Giovanni Boldini: L’attesa, 1878, olio su tela, cm 61 x 34,5. Carate Brianza, collezione Linda Ciotti
Alla suggestione di Meissonier e Fortuny si rivolge anche Giuseppe De Nittis che in una fase immediatamente successiva all’arrivo a Parigi nel 1869, avvia quella produzione di scene di genere in costume.

Astro esclusivo di tale costellazione resta quello di Giovanni Boldini che nella sua stagione parigina recepisce immediatamente l’effusività cromatica e il fascino esuberante delle scenette settecentesche di Fortuny, fino ad eleggere il parco di Versailles quale palcoscenico privilegiato per i suoi idilli galanti in costume.
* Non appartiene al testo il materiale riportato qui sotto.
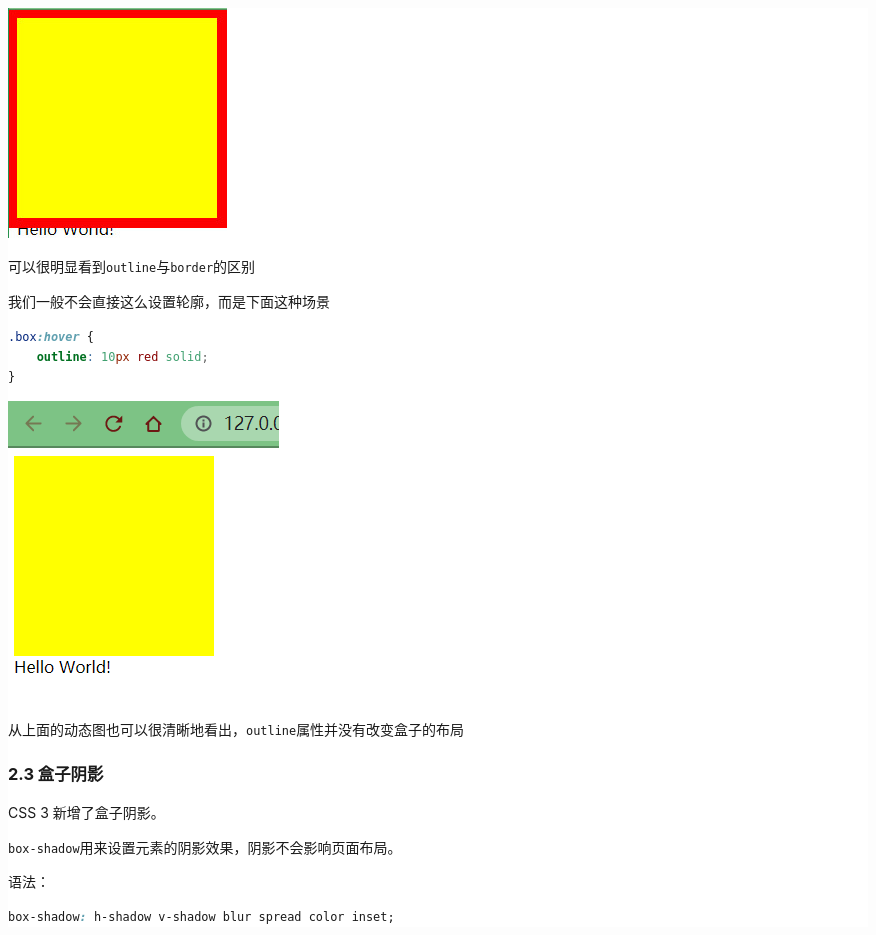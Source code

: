 ![](./img/bc35ac5110249d31a438a1bd44e47f2c_MD5.png)

可以很明显看到`outline`与`border`的区别

我们一般不会直接这么设置轮廓，而是下面这种场景

```css
.box:hover {
    outline: 10px red solid;
}
```

![](./img/316d21fc02b4d9d8971332dc5f9b082c_MD5.gif)

从上面的动态图也可以很清晰地看出，`outline`属性并没有改变盒子的布局

### 2.3 盒子阴影

CSS 3 新增了盒子阴影。

`box-shadow`用来设置元素的阴影效果，阴影不会影响页面布局。

语法：

```css
box-shadow: h-shadow v-shadow blur spread color inset;
```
In realtà, come è costretto ad ammettere lo stesso Cecioni, tra il 1859 e il 1884, l’arte moderna equivale ormai, per i gusti della borghesia italiana e internazionale, all’arte alla moda: ecco che il gruppo del Caffè Michelangelo diventa una minoranza rispetto ai Fortunyani, ormai saliti in auge, ma anch’essi desiderosi di imporre il vero, pur nell’ottica di una concezione antitetica al realismo macchiaiolo: “In Italia – prosegue Cecioni-, dove, da macchiaiuoli in fuori, tutti sono dal più al meno seguaci di Fortuny, costoro credono, in generale, di essere tanti realisti capi-scuola”.

E’ ben evidente il meccanismo di rispecchiamento che potrà offrire una solida base di un successo a tale pittura che giungerà senza flessioni fino agli anni '80: “Le signore e i signori alla moda, i borghesi ricchi- scriveva nel 1877 il pittore e critico pugliese Francesco Netti - ritrovavan se stessi in quelle opere. Vedevan le stesse stoffe che avevano addosso, i tappeti che avevano a casa, il lusso nel quale vivevano, e poi scarpe di raso, mani bianche, braccia nude, piccoli piedi, teste graziose. Quelle figure dipinte stavano in ozio tali e quali come loro. Al più guardavano un oggetto, o si soffiavano con un ventaglio. Le più occupate facevano un po' di musica o leggevano un romanzo. Era il loro ritratto anzi la loro apoteosi. E si faceva a gara per averle”.